As you might recall, Google is building Fiber-To-The-Home (FTTH) networks in Kansas City, MO and at Stanford University. Google claims it will offer 1 Gbps broadband at a price consistent with services offered by other broadband providers. (The service is currently offered at $49/month to a handful of customers in Palo Alto.) But what will consumers actually do with such a fat pipe? Most assume that question can't be answered until the service is launched.

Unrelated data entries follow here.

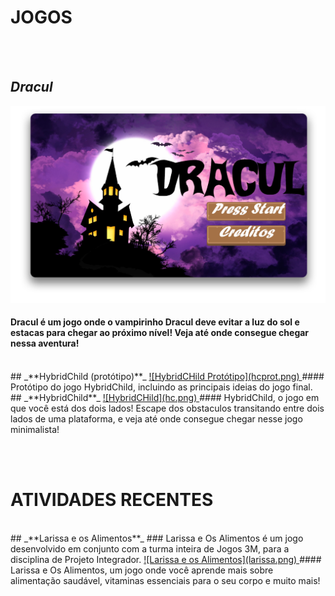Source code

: # **JOGOS**
<br><br>
## _**Dracul**_
<a href="https://www.maathps.github.io/dracul" target="_blank"> ![Dracul](dracul.png) </a>
#### Dracul é um jogo onde o vampirinho Dracul deve evitar a luz do sol e estacas para chegar ao próximo nível! Veja até onde consegue chegar nessa aventura!
<br>
## _**HybridChild (protótipo)**_
<a href="https://www.maathps.github.io/hybidchild-prototype" target="_blank"> ![HybridCHild Protótipo](hcprot.png) </a>
#### Protótipo do jogo HybridChild, incluindo as principais ideias do jogo final.
<br>
## _**HybridChild**_
<a href="https://www.maathps.github.io/hybridchild" target="_blank"> ![HybridCHild](hc.png) </a>
#### HybridChild, o jogo em que você está dos dois lados! Escape dos obstaculos transitando entre dois lados de uma plataforma, e veja até onde consegue chegar nesse jogo minimalista!

<br><br>
# **ATIVIDADES RECENTES**
<br>
## _**Larissa e os Alimentos**_
### Larissa e Os Alimentos é um jogo desenvolvido em conjunto com a turma inteira de Jogos 3M, para a disciplina de Projeto Integrador.
<a href="https://raixasantos.github.io/LARISSAEOSALIMENTOS" target="_blank"> ![Larissa e os Alimentos](larissa.png) </a>
#### Larissa e Os Alimentos, um jogo onde você aprende mais sobre alimentação saudável, vitaminas essenciais para o seu corpo e muito mais!
<br>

But Kansas City-based Think Big Partners is impatient. The early-stage business incubator has launched a crowdsourcing contest of sorts to identify apps or services that have the potential to advantage of all that bandwidth. The Gigabit Challenge will award a total of $200,000 in cash and services to the top ideas, with $100,000 going to the winner. Entries must be submitted between October 3 and October 31; a round of 25 finalists will be announced in mid-November; follow-up business plans are to be submitted by mid-December; and the winners will be announced in mid- to late-January 2012 — right about the time when the Google network should be up and running.

This is another example of the creative use of crowdsourcing, which provides benefits all around:

  • Bright, creative people are incentivized to think twice about the use cases for a 1 Gbps broadband connection — even those who are not directly linked to this market;
  • Developers who have already crafted ideas on how to leverage this asset have a chance at some early capital and promotional opportunities that could get them up and running quicker;
  • Think Big Partners gets first crack at helping these product ideas see the light of day, which comes with access to financial benefits that the company hopes will dwarf the costs of financing the contest; and
  • Consumers with a bright, shiny 1 Gbps connection will ultimately benefit from access to creative, useful apps and services sooner than later.

Product strategists and innovation managers take heed: You don't have to have all the answers yourself. Sometimes a little creative thinking is all you need to unearth new product or innovation opportunities.